The Nightly is an Australian daily digital newspaper, published by Seven West Media. Based in Western Australia, it is freely available and publishes on weekdays at 6 p.m. AEST (or AEDT during daylight savings).
History and operations
The Nightly is targeted at the east coast market, but unlike Seven West's eastern products, it is edited and produced in Western Australia.[1] Reportedly, Seven West owner Kerry Stokes was dissatisfied with the influence of the Seven Network in the eastern states, which is substantially lesser than that delivered by The West Australian, which is the only daily newspaper in that state.[1][2] By September 2024, eight-tenths of The Nightly's 2.84 million readers came from outside Western Australia.[3]The Nightly aimed to compete for readers of The Australian and Australian Financial Review.[4]Gina Rinehart, Chris Ellison, and Katie Page were early backers of the paper.[5][6]
The paper operates from The West Australian's offices, although at launch half of its team worked from Sydney.[7][4] This is in order to take advantage of the time zone difference between Perth and the east coast to publish later in the day:[8] Seven West argued that audiences are now free during the evening rather than the morning.[5] The paper's website and app were developed with Google,[6] who also had input into the paper's design.[9] On its launch day, The Nightly's app was the most downloaded free app in Australia.[8]

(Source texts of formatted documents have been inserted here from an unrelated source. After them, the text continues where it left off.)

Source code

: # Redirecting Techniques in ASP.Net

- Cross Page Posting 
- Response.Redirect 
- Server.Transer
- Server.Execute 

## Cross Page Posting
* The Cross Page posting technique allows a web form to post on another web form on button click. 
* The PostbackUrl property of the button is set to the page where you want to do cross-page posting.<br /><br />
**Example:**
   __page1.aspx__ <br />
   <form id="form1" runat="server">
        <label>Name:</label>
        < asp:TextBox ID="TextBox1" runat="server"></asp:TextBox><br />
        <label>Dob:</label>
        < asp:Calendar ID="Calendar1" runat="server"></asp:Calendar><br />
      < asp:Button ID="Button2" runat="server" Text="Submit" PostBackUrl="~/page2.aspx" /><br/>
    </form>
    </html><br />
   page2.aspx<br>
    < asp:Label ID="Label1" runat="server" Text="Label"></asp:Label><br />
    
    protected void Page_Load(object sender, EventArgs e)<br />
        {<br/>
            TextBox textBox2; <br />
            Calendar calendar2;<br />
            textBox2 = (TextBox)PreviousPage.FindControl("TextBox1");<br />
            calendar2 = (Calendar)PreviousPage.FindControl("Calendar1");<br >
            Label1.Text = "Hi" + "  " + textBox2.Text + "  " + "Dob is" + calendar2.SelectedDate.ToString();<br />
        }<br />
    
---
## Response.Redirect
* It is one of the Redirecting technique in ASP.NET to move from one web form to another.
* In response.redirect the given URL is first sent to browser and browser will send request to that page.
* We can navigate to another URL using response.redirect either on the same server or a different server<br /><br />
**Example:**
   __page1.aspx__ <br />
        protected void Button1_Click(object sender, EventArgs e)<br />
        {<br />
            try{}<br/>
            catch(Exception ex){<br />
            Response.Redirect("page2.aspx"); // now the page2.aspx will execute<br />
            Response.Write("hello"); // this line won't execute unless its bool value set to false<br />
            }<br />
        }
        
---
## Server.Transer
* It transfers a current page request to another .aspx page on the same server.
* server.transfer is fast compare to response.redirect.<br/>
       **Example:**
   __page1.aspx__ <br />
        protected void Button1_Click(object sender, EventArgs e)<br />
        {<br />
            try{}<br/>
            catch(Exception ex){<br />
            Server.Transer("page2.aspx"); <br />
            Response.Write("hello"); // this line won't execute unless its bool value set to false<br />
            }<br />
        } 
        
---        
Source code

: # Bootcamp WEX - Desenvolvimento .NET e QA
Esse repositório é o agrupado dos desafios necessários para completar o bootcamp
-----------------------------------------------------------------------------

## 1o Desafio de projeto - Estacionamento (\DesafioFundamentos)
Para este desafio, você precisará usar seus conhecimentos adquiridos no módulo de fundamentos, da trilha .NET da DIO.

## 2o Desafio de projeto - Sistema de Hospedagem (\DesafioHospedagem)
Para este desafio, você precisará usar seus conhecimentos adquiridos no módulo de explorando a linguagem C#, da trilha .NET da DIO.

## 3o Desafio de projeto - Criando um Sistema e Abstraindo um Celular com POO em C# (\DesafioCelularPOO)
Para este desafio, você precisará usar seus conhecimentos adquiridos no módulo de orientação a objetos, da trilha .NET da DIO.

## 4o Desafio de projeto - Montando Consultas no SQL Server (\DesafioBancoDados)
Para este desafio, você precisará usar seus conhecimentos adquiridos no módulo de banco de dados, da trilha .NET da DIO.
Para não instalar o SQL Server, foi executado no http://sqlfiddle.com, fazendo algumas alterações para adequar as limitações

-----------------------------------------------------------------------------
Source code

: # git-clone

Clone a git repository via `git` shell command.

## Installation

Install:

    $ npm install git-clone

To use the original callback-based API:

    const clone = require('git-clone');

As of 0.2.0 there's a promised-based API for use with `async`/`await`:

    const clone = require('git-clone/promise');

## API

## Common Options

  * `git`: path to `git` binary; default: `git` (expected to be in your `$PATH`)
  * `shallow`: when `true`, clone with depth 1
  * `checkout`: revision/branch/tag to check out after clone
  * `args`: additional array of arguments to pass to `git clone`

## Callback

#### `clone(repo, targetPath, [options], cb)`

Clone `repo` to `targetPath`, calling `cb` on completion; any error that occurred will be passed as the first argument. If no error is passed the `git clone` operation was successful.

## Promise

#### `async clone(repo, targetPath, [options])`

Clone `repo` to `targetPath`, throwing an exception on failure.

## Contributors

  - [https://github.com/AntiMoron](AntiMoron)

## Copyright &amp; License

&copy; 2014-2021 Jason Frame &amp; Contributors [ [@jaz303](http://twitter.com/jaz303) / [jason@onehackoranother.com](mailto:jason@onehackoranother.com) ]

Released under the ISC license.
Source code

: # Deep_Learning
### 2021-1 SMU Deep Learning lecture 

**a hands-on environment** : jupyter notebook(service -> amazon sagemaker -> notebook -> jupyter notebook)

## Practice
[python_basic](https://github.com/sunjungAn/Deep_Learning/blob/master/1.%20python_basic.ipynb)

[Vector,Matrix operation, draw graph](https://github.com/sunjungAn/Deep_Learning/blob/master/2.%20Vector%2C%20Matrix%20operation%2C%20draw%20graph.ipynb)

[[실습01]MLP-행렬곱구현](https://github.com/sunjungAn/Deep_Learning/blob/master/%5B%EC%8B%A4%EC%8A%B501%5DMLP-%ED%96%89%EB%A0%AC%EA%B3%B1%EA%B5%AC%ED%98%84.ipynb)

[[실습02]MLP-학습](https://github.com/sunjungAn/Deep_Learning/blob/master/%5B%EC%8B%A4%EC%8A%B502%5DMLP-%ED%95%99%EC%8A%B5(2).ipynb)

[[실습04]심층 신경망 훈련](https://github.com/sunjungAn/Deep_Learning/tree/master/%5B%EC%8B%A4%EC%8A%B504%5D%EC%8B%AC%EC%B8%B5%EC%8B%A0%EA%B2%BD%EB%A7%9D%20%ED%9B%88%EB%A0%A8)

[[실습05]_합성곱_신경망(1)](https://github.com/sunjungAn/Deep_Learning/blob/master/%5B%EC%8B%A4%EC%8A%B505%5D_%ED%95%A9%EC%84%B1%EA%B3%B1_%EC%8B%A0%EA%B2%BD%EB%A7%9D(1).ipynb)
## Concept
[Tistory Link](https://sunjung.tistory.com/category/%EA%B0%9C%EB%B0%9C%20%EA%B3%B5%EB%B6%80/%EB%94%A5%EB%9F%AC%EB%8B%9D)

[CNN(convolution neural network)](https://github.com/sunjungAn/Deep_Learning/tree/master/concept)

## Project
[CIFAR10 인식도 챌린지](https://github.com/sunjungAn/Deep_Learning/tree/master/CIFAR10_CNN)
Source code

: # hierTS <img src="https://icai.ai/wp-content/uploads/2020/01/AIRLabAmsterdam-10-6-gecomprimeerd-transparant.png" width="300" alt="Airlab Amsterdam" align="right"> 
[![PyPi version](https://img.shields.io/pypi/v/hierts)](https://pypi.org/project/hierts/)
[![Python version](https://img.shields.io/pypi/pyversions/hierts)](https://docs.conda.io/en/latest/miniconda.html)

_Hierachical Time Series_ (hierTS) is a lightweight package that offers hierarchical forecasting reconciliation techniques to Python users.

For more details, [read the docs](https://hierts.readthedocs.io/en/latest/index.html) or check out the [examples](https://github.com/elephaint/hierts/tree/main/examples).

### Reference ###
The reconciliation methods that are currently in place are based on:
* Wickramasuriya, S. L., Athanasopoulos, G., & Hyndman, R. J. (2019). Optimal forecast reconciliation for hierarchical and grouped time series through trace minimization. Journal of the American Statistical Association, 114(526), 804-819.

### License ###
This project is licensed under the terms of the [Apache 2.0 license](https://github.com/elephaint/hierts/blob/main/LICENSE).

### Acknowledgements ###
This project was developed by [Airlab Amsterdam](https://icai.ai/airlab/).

Seven West trademarked the paper's name in November 2023.[10] Staff were drawn from other Seven West publications and headhunted from News Corp Australia.[11] Reportedly, The Nightly attempted to secure child journalist Leonardo Puglisi as a political columnist.[12] The paper was launched on 26 February 2024.[9] At launch, its editor-in-chief was Anthony De Ceglie, and Sarah-Jane Tasker was its editor.[11] De Ceglie moved to Seven West's television division and was replaced by Christopher Dore on an acting basis from May 2024,[13] until Dore was permanently appointed in August.[14]
Industry commentators expressed skepticism at the decision to launch a new digital publication in a crowded market with weakening advertising revenue.[1][15][11] However, De Ceglie claimed that the paper was profitable as of April 2024.[11]Ipsos data found that 1.808million people had read The Nightly in April, more than doubling its audience in March.[16]
The Nightly was the only department of Seven West Media not to have jobs cut in a mid-2024 round of redundancies.[17]
De Ceglie claimed that The Nightly targets the "mainstream middle" of Australian politics, but it has been described as a right-leaning publication.[5] The paper professes itself to be "economically conservative, socially progressive",[6][9] but its stance in practice has been unclear.[11]